Angiotensin I (Ang I) is an intermediate product in the Angiotensin converting process, is a decapeptide produced by hydrolyzing Angiotensinogen (Angiotensinogen) through the action of Renin (Renin), has weak activity of contracting blood vessels, and has obvious activity only after being converted into Angiotensin ii through the action of pulmonary convertase. Angiotensin II can contract arteriole of whole body to increase blood pressure, and can promote adrenal cortex to secrete aldosterone, which acts on renal tubule to retain sodium, water and potassium, thereby increasing blood volume and blood pressure.
Under normal conditions, the renin is rarely secreted, the angiotensin in blood is also less, and the renin has no obvious effect on blood pressure regulation. However, when excessive blood loss occurs, the blood flow to the kidney decreases due to a significant decrease in arterial blood pressure, and angiotensin production increases, playing an important role in preventing blood pressure from rising due to an excessive decrease in blood pressure. In addition, angiotensin causes strong constriction of blood vessels, but is not normally involved in blood pressure regulation. When the body is in a blood loss condition or the like to reduce the amount of circulating blood, the concentration of the hormone in the blood is significantly increased, and the hormone plays a certain role in maintaining the amount of circulating blood and maintaining arterial blood pressure.
Clinically, angiotensin I has important significance in diagnosis and typing of hypertension, and evaluation of severity and prognosis of coronary heart disease, heart failure and other diseases. Diseases such as essential hypertension, idiopathic or pseudo-aldosteronism, adrenal cancer, adrenocortical insufficiency, hormone synthesis deficiency, etc. can cause the decrease of angiotensin I; and diseases such as secondary aldosteronism, renal hypofunction, nephritis, congestive heart failure, renal hemangioma, rennin-secreting pararenal glomerular hyperplasia, pheochromocytoma, and liver cirrhosis can cause the increase of angiotensin I.
In the prior art, angiotensin I is typically detected by latex-enhanced immunoturbidimetry. In the latex enhanced immunoturbidimetry, a physical or chemical method is needed to adsorb or couple protein to the surface of latex microspheres, the physical adsorption method is not ideal in stability, the protein is easy to fall off from particles and is easily influenced by interfering substances in a sample, and the test result is inaccurate; the chemical coupling method can couple the protein to the microsphere through bridging of various chemical substances, but the method has the defects of limited effective binding degree between the protein and the microsphere, low coupling efficiency, complex process and high reagent cost.
Disclosure of Invention
In view of the above, the present invention provides protein-coated amino microspheres, and a preparation method and applications thereof, in order to solve the technical problems of limited effective binding degree between protein and microspheres, low coupling efficiency, complex process and high cost in the method for preparing protein-coated microspheres in the prior art.

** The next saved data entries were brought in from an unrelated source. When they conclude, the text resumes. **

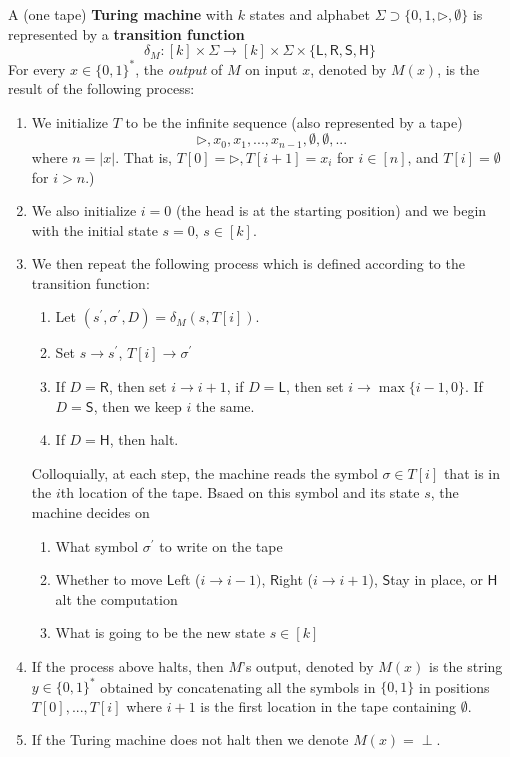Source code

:   \begin{definition}
    A (one tape) \textbf{Turing machine} with $k$ states and alphabet $\Sigma \supset \{0, 1, \triangleright, \emptyset\}$ is represented by a \textbf{transition function} 
    \[\delta_M: [k] \times \Sigma \longrightarrow [k] \times \Sigma \times \{\mathsf{L, R, S, H}\}\]
    For every $x \in \{0,1\}^*$, the \textit{output} of $M$ on input $x$, denoted by $M(x)$, is the result of the following process: 
    \begin{enumerate}
        \item We initialize $T$ to be the infinite sequence (also represented by a tape)
        \[\triangleright, x_0, x_1, ..., x_{n-1}, \emptyset, \emptyset, ...\]
        where $n = |x|$. That is, $T[0] = \triangleright, T[i+1] = x_i$ for $i \in [n]$, and $T[i] = \emptyset$ for $i>n$.)
        \item We also initialize $i = 0$ (the head is at the starting position) and we begin with the initial state $s=0$, $s \in [k]$. 
        \item We then repeat the following process which is defined according to the transition function: 
        \begin{enumerate}
            \item Let $(s^\prime, \sigma^\prime, D) = \delta_M (s, T[i])$.
            \item Set $s \rightarrow s^\prime$, $T[i] \rightarrow \sigma^\prime$
            \item If $D = \mathsf{R}$, then set $i \rightarrow i+1$, if $D = \mathsf{L}$, then set $i \rightarrow \max\{i-1,0\}$. If $D = \mathsf{S}$, then we keep $i$ the same. 
            \item If $D = \mathsf{H}$, then halt. 
        \end{enumerate}
        Colloquially, at each step, the machine reads the symbol $\sigma \in T[i]$ that is in the $i$th location of the tape. Bsaed on this symbol and its state $s$, the machine decides on
        \begin{enumerate}
            \item What symbol $\sigma^\prime$ to write on the tape
            \item Whether to move $\mathsf{L}$eft ($i \rightarrow i-1)$, $\mathsf{R}$ight ($i \rightarrow i+1$), $\mathsf{S}$tay in place, or $\mathsf{H}$alt the computation 
            \item What is going to be the new state $s \in [k]$
        \end{enumerate}
        \item If the process above halts, then $M$'s output, denoted by $M(x)$ is the string $y \in \{0,1\}^*$ obtained by concatenating all the symbols in $\{0,1\}$ in positions $T[0], ..., T[i]$ where $i+1$ is the first location in the tape containing $\emptyset$. 
        \item If the Turing machine does not halt then we denote $M(x) = \perp$. 
    \end{enumerate}
  \end{definition}

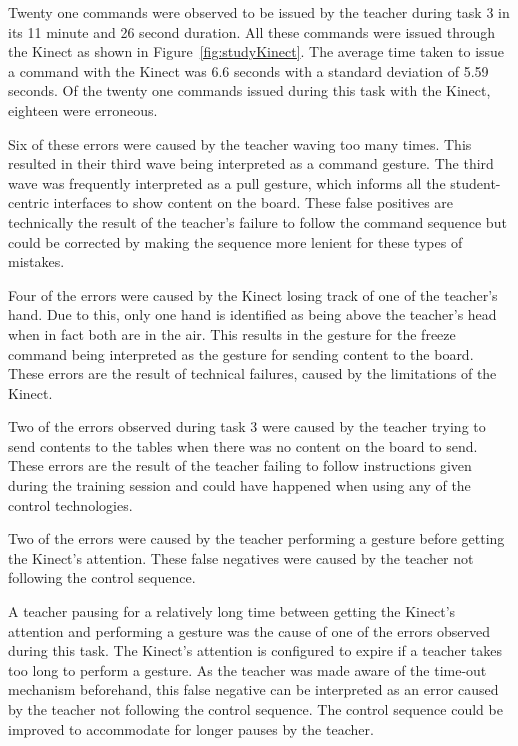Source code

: \documentclass[manuscript, review, screen]{acmart}
\begin{document}
Twenty one commands were observed to be issued by the teacher during task 3 in its 11 minute and 26 second duration.
All these commands were issued through the Kinect as shown in Figure~\ref{fig:studyKinect}.
The average time taken to issue a command with the Kinect was 6.6 seconds with a standard deviation of 5.59 seconds.
Of the twenty one commands issued during this task with the Kinect, eighteen were erroneous.

Six of these errors were caused by the teacher waving too many times.
This resulted in their third wave being interpreted as a command gesture.
The third wave was frequently interpreted as a pull gesture, which informs all the student-centric interfaces to show content on the board.
These false positives are technically the result of the teacher's failure to follow the command sequence but could be corrected by making the sequence more lenient for these types of mistakes.

Four of the errors were caused by the Kinect losing track of one of the teacher's hand.
Due to this, only one hand is identified as being above the teacher's head when in fact both are in the air.
This results in the gesture for the freeze command being interpreted as the gesture for sending content to the board.
These errors are the result of technical failures, caused by the limitations of the Kinect.

Two of the errors observed during task 3 were caused by the teacher trying to send contents to the tables when there was no content on the board to send.
These errors are the result of the teacher failing to follow instructions given during the training session and could have happened when using any of the control technologies.

Two of the errors were caused by the teacher performing a gesture before getting the Kinect's attention.
These false negatives were caused by the teacher not following the control sequence.

A teacher pausing for a relatively long time between getting the Kinect's attention and performing a gesture was the cause of one of the errors observed during this task.
The Kinect's attention is configured to expire if a teacher takes too long to perform a gesture.
As the teacher was made aware of the time-out mechanism beforehand, this false negative can be interpreted as an error caused by the teacher not following the control sequence.
The control sequence could be improved to accommodate for longer pauses by the teacher.
\end{document}
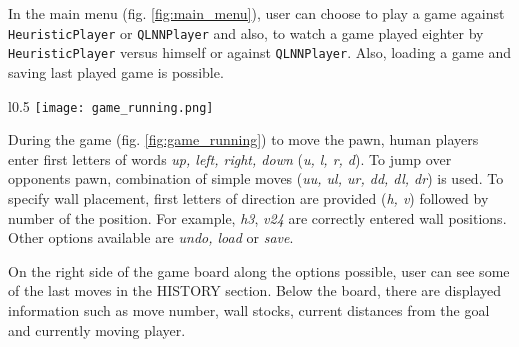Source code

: In the main menu (fig. \ref{fig:main_menu}), user can choose to play a game
against {\lstinline{HeuristicPlayer}} or {\lstinline{QLNNPlayer}} and also,
to watch a game played eighter by {\lstinline{HeuristicPlayer}} versus himself
or against {\lstinline{QLNNPlayer}}. Also, loading a game and saving last
played game is possible.

\begin{wrapfigure}{l}{0.5\textwidth}
  \vspace*{-0.35cm}
  \centering
  \texttt{[image: game\_running.png]}
  \vspace*{-0.30cm}
  \caption{game running}
  \label{fig:game_running}
  \vspace*{-0.60cm}
\end{wrapfigure}

During the game (fig. \ref{fig:game_running}) to move the pawn, human players
enter first letters of words \textit{up, left, right, down}
(\textit{u, l, r, d}). To jump over opponents pawn, combination of simple
moves (\textit{uu, ul, ur, dd, dl, dr}) is used. To specify wall placement,
first letters of direction are provided (\textit{h, v}) followed by number
of the position.  For example, \textit{h3}, \textit{v24} are correctly entered
wall positions. Other options available are \textit{undo, load} or
\textit{save}.

On the right side of the game board along the options possible, user can see
some of the last moves in the HISTORY section. Below the board, there are
displayed information such as move number, wall stocks, current distances from
the goal and currently moving player.


% 
%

The technical scheme adopted by the invention for solving the technical problems is as follows.
The invention provides a preparation method of protein-coated amino microspheres, which comprises the following steps:
step one, respectively dissolving the amino microspheres and the activating agent in a buffer solution with the pH of 4.5 to obtain a buffer solution containing the microspheres and a buffer solution containing the activating agent;
step two, mixing the buffer solution containing the amino microspheres with the buffer solution containing an activating agent, and activating to obtain a solution containing activated microspheres;
adding protein into the solution containing the activated microspheres, and coupling for 60-90min to obtain a solution containing protein coupled activated microspheres;
and step four, adding a buffer solution with the pH value of 8.5 into the solution containing the protein coupling activated microspheres for reaction, adding a sealant after the reaction is finished, and sealing for more than 30min to obtain the protein-coated amino microspheres.
Preferably, in the first step, the mass ratio of the amino microspheres to the activator is (40-100): 1.

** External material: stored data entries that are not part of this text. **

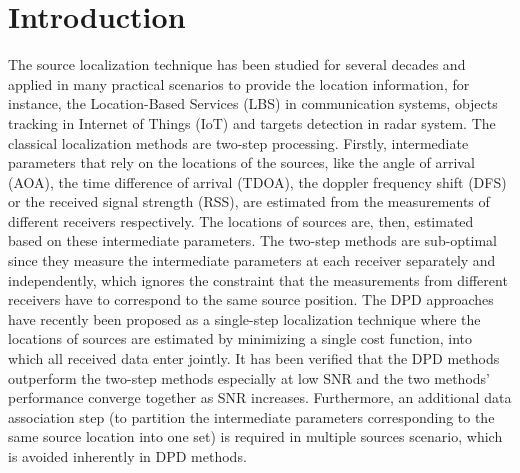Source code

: \documentclass[review]{elsarticle}
\begin{document}
\linenumbers
\section{Introduction}
The source localization technique has been studied for several decades and applied in many practical scenarios to provide the location information, for instance, the Location-Based Services (LBS) in communication systems, objects tracking in Internet of Things (IoT) and targets detection in radar system. 
The classical localization methods are two-step processing. Firstly, intermediate parameters that rely on the locations of the sources, like the angle of arrival (AOA), the time difference of arrival (TDOA), the doppler frequency shift (DFS) or the received signal strength (RSS), are estimated from the measurements of different receivers respectively. The locations of sources are, then, estimated based on these intermediate parameters. The two-step methods are sub-optimal since they measure the intermediate parameters at each receiver separately and independently, which ignores the constraint that the measurements from different receivers have to correspond to the same source position. 
The DPD approaches have recently been proposed as a single-step localization technique where the locations of sources are estimated by minimizing a single cost function, into which all received data enter jointly. It has been verified that the DPD methods outperform the two-step methods especially at low SNR and the two methods' performance converge together as SNR increases. Furthermore, an additional data association step (to partition the intermediate parameters corresponding to the same source location into one set) is required in multiple sources scenario, which is avoided inherently in DPD methods. 
\end{document}

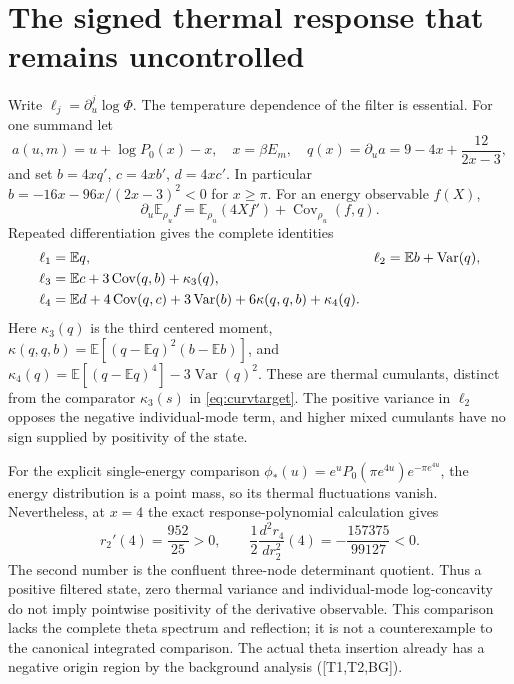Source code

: \documentclass[11pt,letterpaper]{article}
\numberwithin{equation}{section}
\theoremstyle{remark}
\DeclareMathOperator{\Var}{Var}
\DeclareMathOperator{\Cov}{Cov}
\newcommand{\E}{\mathbb E}
\newcommand{\ev}[1]{\textsf{[#1]}}
\begin{document}
\section{The signed thermal response that remains uncontrolled}
\label{sec:residual}
Write $\ell_j=\partial_u^j\log\Phi$. The temperature dependence of the
filter is essential. For one summand let
\begin{equation}
 a(u,m)=u+\log P_0(x)-x,\quad x=\beta E_m,\quad
 q(x)=\partial_u a=9-4x+\frac{12}{2x-3},
\end{equation}
and set $b=4xq'$, $c=4xb'$, $d=4xc'$. In particular
$b=-16x-96x/(2x-3)^2<0$ for $x\ge\pi$.
For an energy observable $f(X)$,
\begin{equation}
 \partial_u\E_{\rho_u}f=\E_{\rho_u}(4Xf')+
                  \Cov_{\rho_u}(f,q). \label{eq:thermderivative}
\end{equation}
Repeated differentiation gives the complete identities
\begin{align}
 \ell_1&=\E q,&
 \ell_2&=\E b+\Var(q),\notag\\
 \ell_3&=\E c+3\Cov(q,b)+\kappa_3(q),\notag\\
 \ell_4&=\E d+4\Cov(q,c)+3\Var(b)
                 +6\kappa(q,q,b)+\kappa_4(q). \label{eq:cumulants}
\end{align}
Here $\kappa_3(q)$ is the third centered moment,
$\kappa(q,q,b)=\E[(q-\E q)^2(b-\E b)]$, and
$\kappa_4(q)=\E[(q-\E q)^4]-3\Var(q)^2$.
These are thermal cumulants, distinct from the comparator
$\kappa_3(s)$ in \eqref{eq:curvtarget}. The positive variance in
$\ell_2$ opposes the negative individual-mode term, and higher mixed
cumulants have no sign supplied by positivity of the state.

For the explicit single-energy comparison
$\phi_*(u)=e^uP_0(\pi e^{4u})e^{-\pi e^{4u}}$, the energy distribution
is a point mass, so its thermal fluctuations vanish. Nevertheless, at
$x=4$ the exact response-polynomial calculation gives
\begin{equation}
 r_2'(4)=\frac{952}{25}>0,\qquad
 \frac12\frac{d^2r_4}{dr_2^2}(4)
 =-\frac{157375}{99127}<0. \label{eq:thermalwitness}
\end{equation}
The second number is the confluent three-node determinant quotient.
Thus a positive filtered state, zero thermal variance and individual-mode
log-concavity do not imply pointwise positivity of the derivative
observable. This comparison lacks the complete theta spectrum and
reflection; it is not a counterexample to the canonical integrated
comparison. The actual theta insertion already has a negative origin
region by the background analysis (\ev{T1,T2,BG}).
\end{document}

Preferably, in the first step, the amino microsphere is an amino magnetic bead, and the activating agent is glutaraldehyde.
Preferably, in the second step, the activation time is 30-90 min.

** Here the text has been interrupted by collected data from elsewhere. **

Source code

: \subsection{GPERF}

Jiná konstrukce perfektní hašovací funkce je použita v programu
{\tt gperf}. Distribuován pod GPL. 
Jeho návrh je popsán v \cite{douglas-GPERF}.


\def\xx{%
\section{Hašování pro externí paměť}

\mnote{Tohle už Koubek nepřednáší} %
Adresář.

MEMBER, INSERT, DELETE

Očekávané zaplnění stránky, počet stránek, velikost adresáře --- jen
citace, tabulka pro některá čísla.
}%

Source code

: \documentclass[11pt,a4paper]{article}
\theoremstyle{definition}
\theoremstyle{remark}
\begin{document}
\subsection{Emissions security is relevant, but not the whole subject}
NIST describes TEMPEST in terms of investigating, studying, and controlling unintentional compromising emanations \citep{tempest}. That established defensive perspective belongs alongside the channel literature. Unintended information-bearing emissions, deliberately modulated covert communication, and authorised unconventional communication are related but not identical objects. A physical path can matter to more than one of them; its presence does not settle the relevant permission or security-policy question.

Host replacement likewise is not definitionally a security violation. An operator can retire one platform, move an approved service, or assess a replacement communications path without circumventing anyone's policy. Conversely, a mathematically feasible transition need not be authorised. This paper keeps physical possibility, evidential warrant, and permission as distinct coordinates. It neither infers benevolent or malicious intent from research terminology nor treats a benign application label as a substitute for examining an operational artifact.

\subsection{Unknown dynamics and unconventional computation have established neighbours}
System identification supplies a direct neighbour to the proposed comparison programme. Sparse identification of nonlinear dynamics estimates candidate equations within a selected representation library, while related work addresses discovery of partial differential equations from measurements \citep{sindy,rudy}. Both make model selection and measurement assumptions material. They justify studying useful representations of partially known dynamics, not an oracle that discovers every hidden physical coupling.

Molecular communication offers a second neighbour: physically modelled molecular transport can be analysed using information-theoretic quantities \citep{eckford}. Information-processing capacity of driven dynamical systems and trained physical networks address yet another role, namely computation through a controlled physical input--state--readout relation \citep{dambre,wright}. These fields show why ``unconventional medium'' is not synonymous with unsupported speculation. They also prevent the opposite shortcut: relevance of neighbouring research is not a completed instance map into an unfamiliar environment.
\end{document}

Preferably, in the third step, the mass ratio of the protein to the activated microspheres is (1-2): 1, and the protein is an angiotensin I antibody.
Preferably, in the fourth step, the reaction time is 60min or more.
Preferably, in the fourth step, the blocking agent is 1% bovine serum albumin or 1% gelatin.
Preferably, in the fourth step, a buffer solution with the pH value of 8 is added into the protein-coated amino microsphere, the pH value is adjusted to 7.5 by using a NaOH solution, and then a protective agent is added to obtain a protein-coated amino microsphere solution.
More preferably, the protectant is 0.2% sucrose or 0.2% polyvinylpyrrolidone.
The invention also provides the protein-coated amino microsphere prepared by the preparation method of the protein-coated amino microsphere.
The invention also provides an angiotensin I determination kit, which comprises an R1 reagent and an R2 reagent;
the R1 reagent includes: 20-100 mmol/L of phosphate buffer solution, 2-10 g/L, Tween-201-5 g/L of bovine serum albumin, 5-30 g/L, PC-3001 g/L of polyethylene glycol and 0.05-0.1% of amino microspheres coated with protein, wherein the protein in the amino microspheres coated with protein is angiotensin I antibody;
the R2 reagent includes: 20-100 mmol/L of phosphate buffer solution, 2-10 g/L of bovine serum albumin, 10-20 g/L, PC-3001 g/L of sucrose and 0.05-0.2 mu g/mL of conjugate of acridine ester labeled angiotensin I and protein, wherein the protein in the conjugate is bovine serum albumin.
Compared with the prior art, the invention has the beneficial effects that:
according to the preparation method of the protein-coated amino microsphere, the protein and the amino microsphere are chemically coupled by adopting gradient pH, the protein and the amino microsphere are effectively connected, the effective combination between the protein and the microsphere is improved, the chemical coupling efficiency is greatly improved, the operation is simpler, and the cost is lower.
The angiotensin I determination kit has obvious detection effect.
Drawings
FIG. 1 is a graph showing the coupling efficiency of protein (angiotensin I) to amino microspheres at different pH conditions in comparative example 1 and example 1 of the present invention.
Detailed Description
In order to make the aforementioned objects, features and advantages of the present invention comprehensible, embodiments accompanied with figures are described in detail below. In the following description, numerous specific details are set forth in order to provide a thorough understanding of the present invention. This invention may, however, be embodied in many different forms and should not be construed as limited to the embodiments set forth herein, but rather should be construed as broadly as the present invention is capable of modification in various respects, all without departing from the spirit and scope of the present invention.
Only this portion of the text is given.